Saturday, March 29, 2008

Los de aquí y los de allá

I have a rule that I live by when it comes to giving my opinion about PR's status: I don't live there, so I don't discuss my opinion on the subject. Only people who make their lives there should be weighing in on this. This is why when it is suggested that Puerto Ricans in the US should be allowed to vote in any plebiscites about status, I'm always opposed. If you have made your permanent residence outside of the island, I feel that you've given up your right to decide anything for the island.

So what I think about whether we should be independent, or a state, or remain a commonwealth, is irrelevant and I won't be going into it. But that doesn't mean that I can't read the news and form opinions about things that happen.

The view from the outside can be valuable. Not just in this situation, but in virtually any situation in life. Somebody looking at an issue from a different vantage point is looking through a fresh set of eyes. There's less personal involvement that can color your point of view. But a lot of times, even knowing this, I still feel trepidation about voicing my opinions. Having lived in PR and having lived in the US, I think I've had a chance to see things from both inside and outside. The thing is, I'm not always sure that the view from the outside is welcome.

I care about what goes on in PR because it's my home. Having moved away doesn't change that fact, and it doesn't mean that I should stop caring. In leaving PR, I could have chosen to distance myself completely from everything, good and bad. I could stop following the local press, stop caring about the issues that affect people's lives there. But I don't, not only because it's my home, but because much of my family is there. Of course it matters to me that, say, the governor got arrested. It matters to me what people think, and what the guy is saying, and how this is all going down. How a country handles these issues speaks volumes.

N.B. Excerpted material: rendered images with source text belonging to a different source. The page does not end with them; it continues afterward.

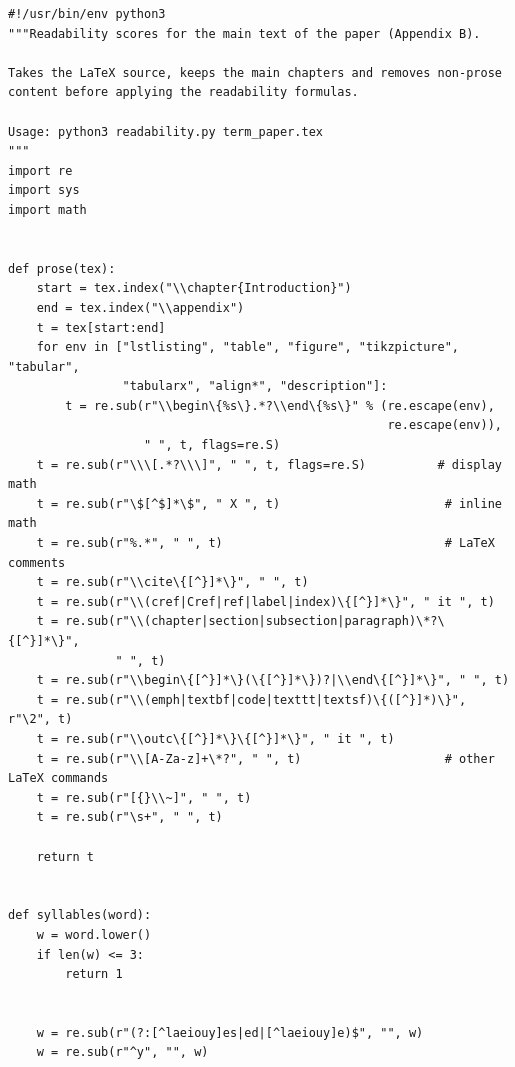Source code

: \begin{lstlisting}[style=vspython]
#!/usr/bin/env python3
"""Readability scores for the main text of the paper (Appendix B).

Takes the LaTeX source, keeps the main chapters and removes non-prose
content before applying the readability formulas.

Usage: python3 readability.py term_paper.tex
"""
import re
import sys
import math


def prose(tex):
    start = tex.index("\\chapter{Introduction}")
    end = tex.index("\\appendix")
    t = tex[start:end]
    for env in ["lstlisting", "table", "figure", "tikzpicture", "tabular",
                "tabularx", "align*", "description"]:
        t = re.sub(r"\\begin\{%s\}.*?\\end\{%s\}" % (re.escape(env),
                                                     re.escape(env)),
                   " ", t, flags=re.S)
    t = re.sub(r"\\\[.*?\\\]", " ", t, flags=re.S)          # display math
    t = re.sub(r"\$[^$]*\$", " X ", t)                       # inline math
    t = re.sub(r"%.*", " ", t)                               # LaTeX comments
    t = re.sub(r"\\cite\{[^}]*\}", " ", t)
    t = re.sub(r"\\(cref|Cref|ref|label|index)\{[^}]*\}", " it ", t)
    t = re.sub(r"\\(chapter|section|subsection|paragraph)\*?\{[^}]*\}",
               " ", t)
    t = re.sub(r"\\begin\{[^}]*\}(\{[^}]*\})?|\\end\{[^}]*\}", " ", t)
    t = re.sub(r"\\(emph|textbf|code|texttt|textsf)\{([^}]*)\}", r"\2", t)
    t = re.sub(r"\\outc\{[^}]*\}\{[^}]*\}", " it ", t)
    t = re.sub(r"\\[A-Za-z]+\*?", " ", t)                    # other LaTeX commands
    t = re.sub(r"[{}\\~]", " ", t)
    t = re.sub(r"\s+", " ", t)

    return t


def syllables(word):
    w = word.lower()
    if len(w) <= 3:
        return 1

    
    w = re.sub(r"(?:[^laeiouy]es|ed|[^laeiouy]e)$", "", w)
    w = re.sub(r"^y", "", w)


\end{lstlisting}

I see the governor, in defending himself, remind us of the fact that we are still, in the end, governed by someone else. He says this in criticism of federal involvement in the island. That he is a member of the party that endorses the commonwealth, and that in 2005 he vetoed a bill calling for a referendum to decide PR's status, is an irony that is hopefully not lost on people. The commonwealth has served him well -- until the moment our link to the US made it possible for him to get arrested. It's not just this hypocrisy on his part that pains me, it's also that he is using it to shield himself from the fact that, like it or not, he is accused of violating federal, not local, laws. He is trying to make Puerto Ricans feel that not only is he being persecuted by the US, but that the entire island is being persecuted as well.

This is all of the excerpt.